Problem statement:
The answer is the data below, repeated exactly, with no pictures included.

Supplied records:
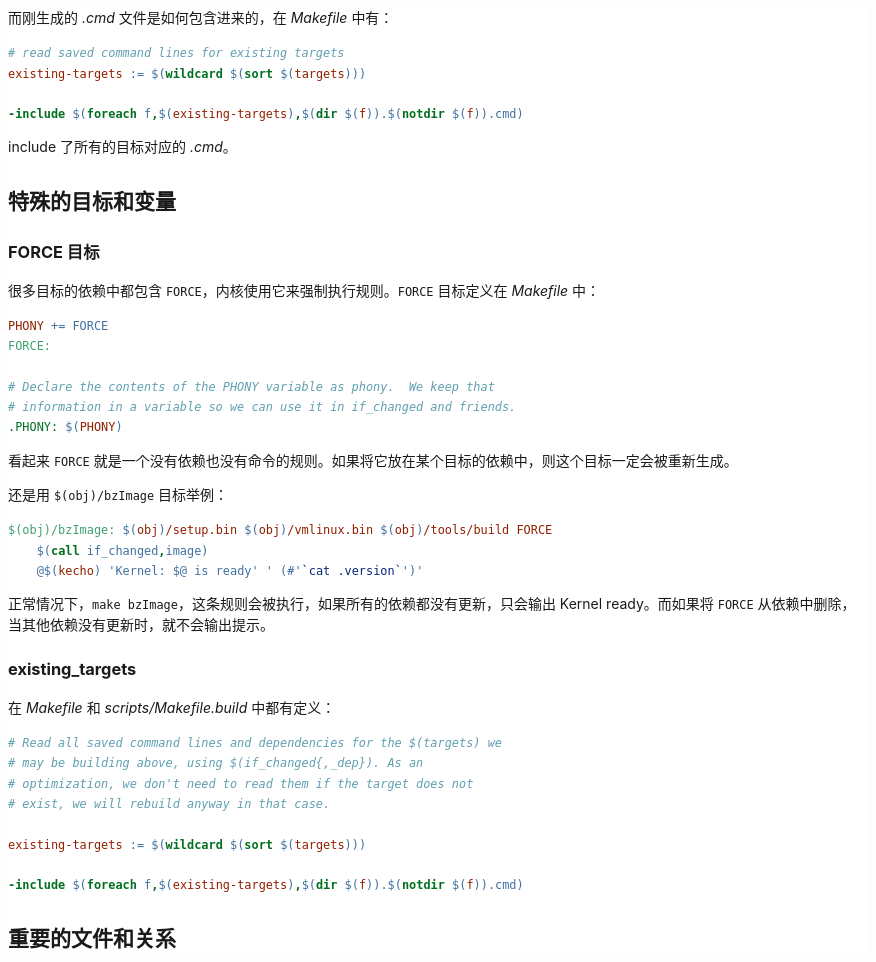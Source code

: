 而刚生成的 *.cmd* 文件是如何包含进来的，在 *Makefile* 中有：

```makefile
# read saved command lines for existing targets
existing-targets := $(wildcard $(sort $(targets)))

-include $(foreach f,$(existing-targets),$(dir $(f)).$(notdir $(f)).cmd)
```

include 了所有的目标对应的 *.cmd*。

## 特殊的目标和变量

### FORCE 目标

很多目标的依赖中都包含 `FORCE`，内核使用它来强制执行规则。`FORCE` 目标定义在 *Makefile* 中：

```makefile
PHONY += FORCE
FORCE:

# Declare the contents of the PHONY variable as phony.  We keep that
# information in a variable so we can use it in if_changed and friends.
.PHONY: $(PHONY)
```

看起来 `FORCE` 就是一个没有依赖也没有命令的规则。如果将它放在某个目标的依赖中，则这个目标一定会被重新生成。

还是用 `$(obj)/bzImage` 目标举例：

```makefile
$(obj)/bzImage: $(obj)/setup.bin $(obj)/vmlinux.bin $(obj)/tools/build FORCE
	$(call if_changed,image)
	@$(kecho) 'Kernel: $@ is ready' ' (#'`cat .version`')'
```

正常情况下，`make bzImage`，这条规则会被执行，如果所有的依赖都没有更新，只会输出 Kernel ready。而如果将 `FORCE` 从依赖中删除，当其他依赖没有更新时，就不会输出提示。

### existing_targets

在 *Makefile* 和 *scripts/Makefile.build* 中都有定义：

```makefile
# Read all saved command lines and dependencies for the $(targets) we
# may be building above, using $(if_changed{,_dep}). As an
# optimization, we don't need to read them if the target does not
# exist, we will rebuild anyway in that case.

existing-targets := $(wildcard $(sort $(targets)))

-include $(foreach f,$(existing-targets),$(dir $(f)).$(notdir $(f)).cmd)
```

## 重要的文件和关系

Worked solution:
Source code

: 而刚生成的 *.cmd* 文件是如何包含进来的，在 *Makefile* 中有：

```makefile
# read saved command lines for existing targets
existing-targets := $(wildcard $(sort $(targets)))

-include $(foreach f,$(existing-targets),$(dir $(f)).$(notdir $(f)).cmd)
```

include 了所有的目标对应的 *.cmd*。

## 特殊的目标和变量

### FORCE 目标

很多目标的依赖中都包含 `FORCE`，内核使用它来强制执行规则。`FORCE` 目标定义在 *Makefile* 中：

```makefile
PHONY += FORCE
FORCE:

# Declare the contents of the PHONY variable as phony.  We keep that
# information in a variable so we can use it in if_changed and friends.
.PHONY: $(PHONY)
```

看起来 `FORCE` 就是一个没有依赖也没有命令的规则。如果将它放在某个目标的依赖中，则这个目标一定会被重新生成。

还是用 `$(obj)/bzImage` 目标举例：

```makefile
$(obj)/bzImage: $(obj)/setup.bin $(obj)/vmlinux.bin $(obj)/tools/build FORCE
	$(call if_changed,image)
	@$(kecho) 'Kernel: $@ is ready' ' (#'`cat .version`')'
```

正常情况下，`make bzImage`，这条规则会被执行，如果所有的依赖都没有更新，只会输出 Kernel ready。而如果将 `FORCE` 从依赖中删除，当其他依赖没有更新时，就不会输出提示。

### existing_targets

在 *Makefile* 和 *scripts/Makefile.build* 中都有定义：

```makefile
# Read all saved command lines and dependencies for the $(targets) we
# may be building above, using $(if_changed{,_dep}). As an
# optimization, we don't need to read them if the target does not
# exist, we will rebuild anyway in that case.

existing-targets := $(wildcard $(sort $(targets)))

-include $(foreach f,$(existing-targets),$(dir $(f)).$(notdir $(f)).cmd)
```

## 重要的文件和关系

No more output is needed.